[Start of Attachment]

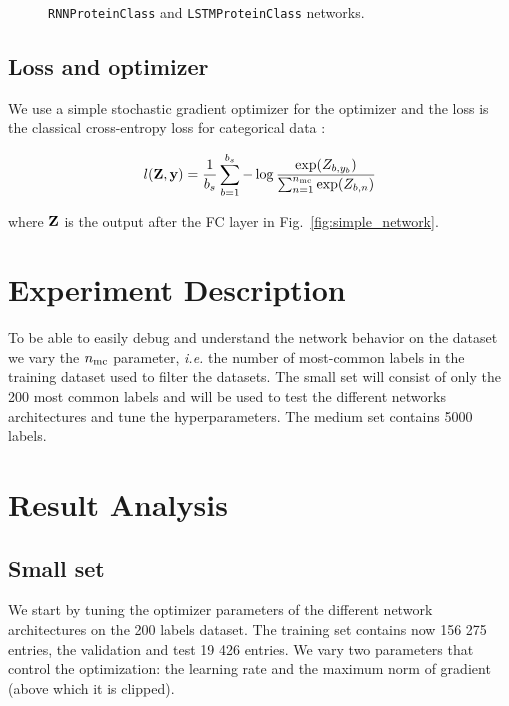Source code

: \documentclass[12pt]{article}
\begin{document}
\begin{figure}[htbp]
    \centering
    
    \caption{\texttt{RNNProteinClass} and \texttt{LSTMProteinClass} networks.}
    \label{fig:medium_network}
\end{figure}

\subsection{Loss and optimizer}

We use a simple stochastic gradient optimizer \citep{ruder2016} for the optimizer and the loss is the classical cross-entropy loss for categorical data \citep[Chap. 4]{bishop}:

\begin{equation}
    l(\vb{Z}, \vb{y}) = \frac{1}{b_s} \sum_{b=1}^{b_s} - \log \frac{\exp(Z_{b, y_b})}{\sum_{n=1}^{n_\mathrm{mc}} \exp(Z_{b, n})}
\end{equation}

\noindent where $\vb{Z}$ is the output after the FC layer in Fig.~\ref{fig:simple_network}.

\section{Experiment Description}

To be able to easily debug and understand the network behavior on the dataset we vary the $n_\mathrm{mc}$ parameter, \textit{i.e.} the number of most-common labels in the training dataset used to filter the datasets. The small set will consist of only the 200 most common labels and will be used to test the different networks architectures and tune the hyperparameters. The medium set contains 5000 labels.

\section{Result Analysis}

\subsection{Small set}

We start by tuning the optimizer parameters of the different network architectures on the 200 labels dataset. The training set contains now 156 275 entries, the validation and test 19 426 entries. We vary two parameters that control the optimization: the learning rate and the maximum norm of gradient (above which it is clipped).
\end{document}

[End of Attachment]

● To do
What is the number of lines in the preceding entries that hold the string "subsection"? Give it alone.

● Response box
2